Richard Jolley Bio
Richard Jolley was born in Wichita, Kansas in 1952 and then moved in his youth to Oak Ridge,
Tennessee. In 1970, the artist began his studies at Tusculum College in Greenville, Tennessee,
studying glass under Michael Taylor. Taylor was then invited to create his next program at
George Peabody College in Nashville (now a part of Vanderbilt University) where Jolley later
completed his B.F.A. In the fall of that year, Jolley further polished his technique at Penland
School of Crafts in North Carolina under the instruction of Richard Ritter. Jolley continues this
teaching tradition by frequently returning to Penland and through unique programs designed
to involve at-risk students in the Knoxville community with professional working artists.
Building and maintaining a glass studio in Knoxville since 1975, Richard Jolley has participated
in over 65 solo museum and gallery exhibitions throughout the country as well as Europe and
Japan. Early in his career, Jolley had been included in some of the most important glass
exhibitions at the Hokkaido Museum of Modern Art, Sapporro, Japan, and the International
Exhibition Glass in Kanazawa, Japan, as well as Grounds for Sculpture in New Jersey and
Laumier Sculpture Park in Missouri. Over the next decade the artist continued to be included
in important museum exhibitions surveying contemporary glass and sculpture such as the
Indianapolis Museum of Art, Museum of Fine Art, Boston, Renwick Gallery of the
Smithsonian American Art Museum, and the Carnegie Museum of Art and most recently in the
Wornick Collection exhibited at the Museum of Fine Art, Boston. After numerous solo
exhibitions Mark R. Leach of the Mint Museum of Art in Charlotte, North Carolina, organized
the first cohesive exhibition of Jolley’s mature glass sculpture works in 1997. Then in 2002
Richard Guber, then Director of the Ogden Museum of Southern Art and Stephen Wicks,
Curator of the Knoxville Museum of Art, organized the artist’s first major retrospective
exhibition that traveled to 14 museums in the US over five years. Richard Jolley’s
extensive body of work along with the glass work of Tommie Rush, his wife, will be
re-examined by the Mobile Museum of Art in April of 2011.

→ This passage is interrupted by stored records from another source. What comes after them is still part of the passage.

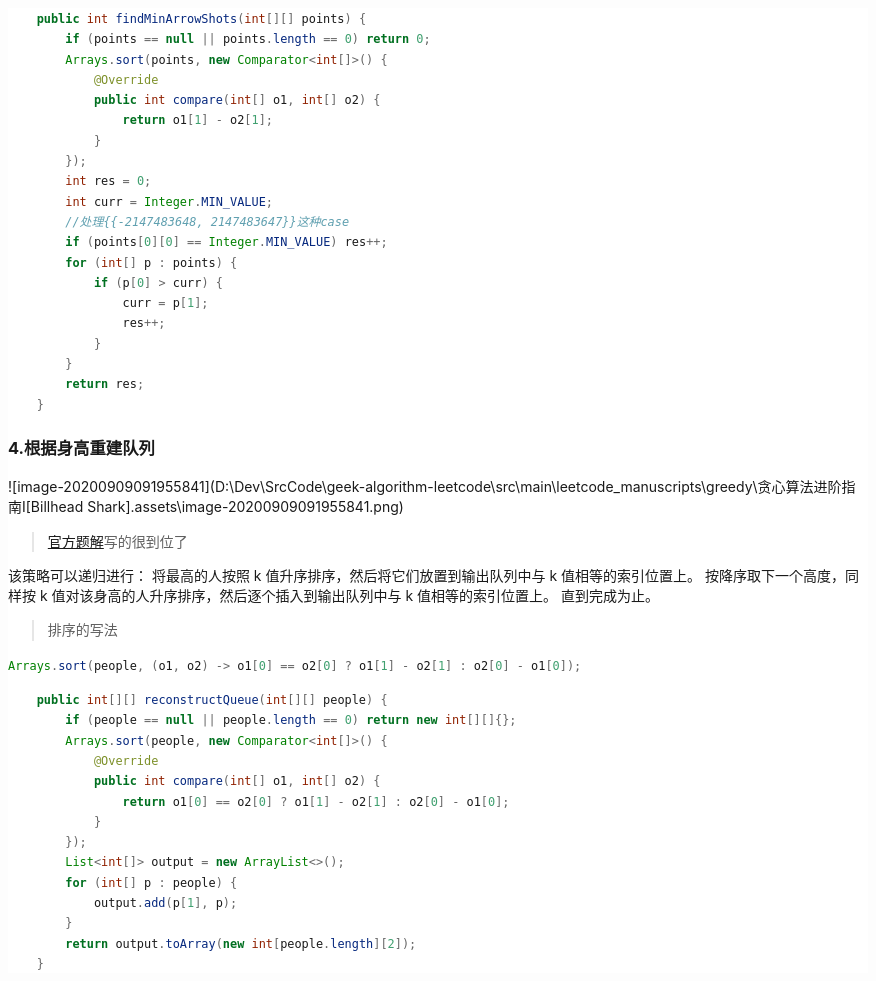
```java
    public int findMinArrowShots(int[][] points) {
        if (points == null || points.length == 0) return 0;
        Arrays.sort(points, new Comparator<int[]>() {
            @Override
            public int compare(int[] o1, int[] o2) {
                return o1[1] - o2[1];
            }
        });
        int res = 0;
        int curr = Integer.MIN_VALUE;
        //处理{{-2147483648, 2147483647}}这种case
        if (points[0][0] == Integer.MIN_VALUE) res++;
        for (int[] p : points) {
            if (p[0] > curr) {
                curr = p[1];
                res++;
            }
        }
        return res;
    }
```





### 4.根据身高重建队列

![image-20200909091955841](D:\Dev\SrcCode\geek-algorithm-leetcode\src\main\leetcode_manuscripts\greedy\贪心算法进阶指南I[Billhead Shark].assets\image-20200909091955841.png)

> [官方题解](https://leetcode-cn.com/problems/queue-reconstruction-by-height/solution/gen-ju-shen-gao-zhong-jian-dui-lie-by-leetcode/)写的很到位了

该策略可以递归进行：
将最高的人按照 k 值升序排序，然后将它们放置到输出队列中与 k 值相等的索引位置上。
按降序取下一个高度，同样按 k 值对该身高的人升序排序，然后逐个插入到输出队列中与 k 值相等的索引位置上。
直到完成为止。



> 排序的写法

```java
Arrays.sort(people, (o1, o2) -> o1[0] == o2[0] ? o1[1] - o2[1] : o2[0] - o1[0]);
```



```java
    public int[][] reconstructQueue(int[][] people) {
        if (people == null || people.length == 0) return new int[][]{};
        Arrays.sort(people, new Comparator<int[]>() {
            @Override
            public int compare(int[] o1, int[] o2) {
                return o1[0] == o2[0] ? o1[1] - o2[1] : o2[0] - o1[0];
            }
        });
        List<int[]> output = new ArrayList<>();
        for (int[] p : people) {
            output.add(p[1], p);
        }
        return output.toArray(new int[people.length][2]);
    }
```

Since 1973, the artists’ work has been extensively collected both privately and by
public institutions. Found in over 33 public collections, notable establishments
including the Carnegie Museum of Art, Corning Museum of Glass, Knoxville
Museum of Art, Los Angeles County Museum of Modern Art, Museum of Fine Arts,
Boston, Renwick Gallery of the Smithsonian American Art Museum, Washington, DC,
and the Frederick Weisman Art Foundation in Los Angeles.
Richard Jolley has additionally been honored for his art through a variety of awards,
commissions, and invitational workshops in Tennessee and abroad. In 2007 Jolley was
the youngest visual artist to ever receive the Tennessee “Governor’s Distinguished Artist
Award” and acknowledged with the 2010 “Individual for Outstanding Accomplishment in
the Field” by the Art Alliance for Contemporary Glass. In 1998, the Tennessee Arts
Commission selected the artist to participate in a Tennessee/ Israeli Cultural Artist Exchange,
and in 2009 started exhibiting his work at the Litvak Gallery, Tel Aviv, Israel. Then in 2011
the artist was invited to complete a new series of art at the Berengo Studio, Murano, Italy, and
will exhibit the work at Venice Project, Venice, Italy, in May of 2011.
Richard Jolley has received several private and public commissions including
“Absolut Statehood: Tennessee” 1993 national ad campaign for Absolut Vodka followed
by the creation of a custom martini glass for Bombay Sapphire Gin international ad campaign.
Current prominent sculpture commissions include “Everything and the Cosmos” (2007)
installed in the Seven World Trade Center, New York City and the forthcoming largest glass
installation at the Knoxville Museum of Art to be completed in 2013.